Data cleaning is the unglamorous part of analytics that determines whether your insights are trustworthy. In real organisations, data rarely arrives in a neat table with perfect columns and consistent values. It comes from web forms, CRMs, billing systems, spreadsheets, surveys, and manual uploads—often all at once. If you are learning through a data analyst course in Chennai, you will quickly notice that most project time goes into preparing data before any dashboard, model, or report can be built.
Below are the most common messy data problems you will face, along with practical fixes that work in everyday business settings.
1) Missing, incomplete, and “unknown” values
What it looks like
Missing data appears as blank cells, nulls, “NA”, “N/A”, “-”, or even “0” used as a placeholder. In customer datasets, it often shows up in phone numbers, location fields, age, income, or product details. In operational data, it can appear as missing timestamps, unfilled status fields, or partial address information.
Why it happens
- Optional form fields users skip
- System integrations that fail to sync all fields
- Legacy systems with incomplete records
- Data entry teams using shortcuts
How to fix it
- Standardise missing markers: Convert “NA”, “-”, and blanks into a single missing value format.
- Decide on a strategy per column:
- Drop rows only when missingness is small and random.
- Impute values when missingness is meaningful but manageable (e.g., median for salary, mode for city).
- Create an “Unknown” category for categorical fields where missing is informative (e.g., “Lead Source = Unknown”).

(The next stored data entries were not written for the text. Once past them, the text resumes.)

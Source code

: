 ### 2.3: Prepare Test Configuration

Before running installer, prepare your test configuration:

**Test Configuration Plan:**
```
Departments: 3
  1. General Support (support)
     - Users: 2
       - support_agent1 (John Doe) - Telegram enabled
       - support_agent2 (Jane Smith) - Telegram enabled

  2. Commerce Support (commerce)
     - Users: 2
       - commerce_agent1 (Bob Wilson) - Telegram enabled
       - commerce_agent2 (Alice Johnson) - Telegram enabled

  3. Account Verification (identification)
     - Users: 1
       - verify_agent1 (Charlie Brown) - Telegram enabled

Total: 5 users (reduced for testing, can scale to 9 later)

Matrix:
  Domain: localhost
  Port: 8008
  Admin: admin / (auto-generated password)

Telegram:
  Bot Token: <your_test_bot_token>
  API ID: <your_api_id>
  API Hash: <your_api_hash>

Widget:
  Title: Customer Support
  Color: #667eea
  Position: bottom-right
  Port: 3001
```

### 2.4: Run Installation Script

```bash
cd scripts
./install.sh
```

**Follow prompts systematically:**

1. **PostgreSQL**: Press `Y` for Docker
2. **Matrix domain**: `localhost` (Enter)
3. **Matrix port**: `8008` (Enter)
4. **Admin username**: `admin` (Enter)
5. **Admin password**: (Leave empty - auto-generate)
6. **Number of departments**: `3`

- Track missingness as a metric: Add a “data completeness score” for key fields so business teams can improve data capture over time.
2) Inconsistent formats and incorrect data types
What it looks like
- Dates stored as both “08/01/2026” and “2026-01-08”
- Phone numbers with country codes, spaces, or missing digits
- Numbers stored as text (e.g., “1,200” or “₹1200”)
- Mixed casing and spelling (“Chennai”, “chennai”, “CHENNAI”)
Why it happens
Different sources follow different rules. Spreadsheets allow free-form entry, while databases enforce types—until someone exports and edits the file manually.
How to fix it
- Define a standard format: For example, ISO date format (YYYY-MM-DD) and E.164 phone format (+91XXXXXXXXXX).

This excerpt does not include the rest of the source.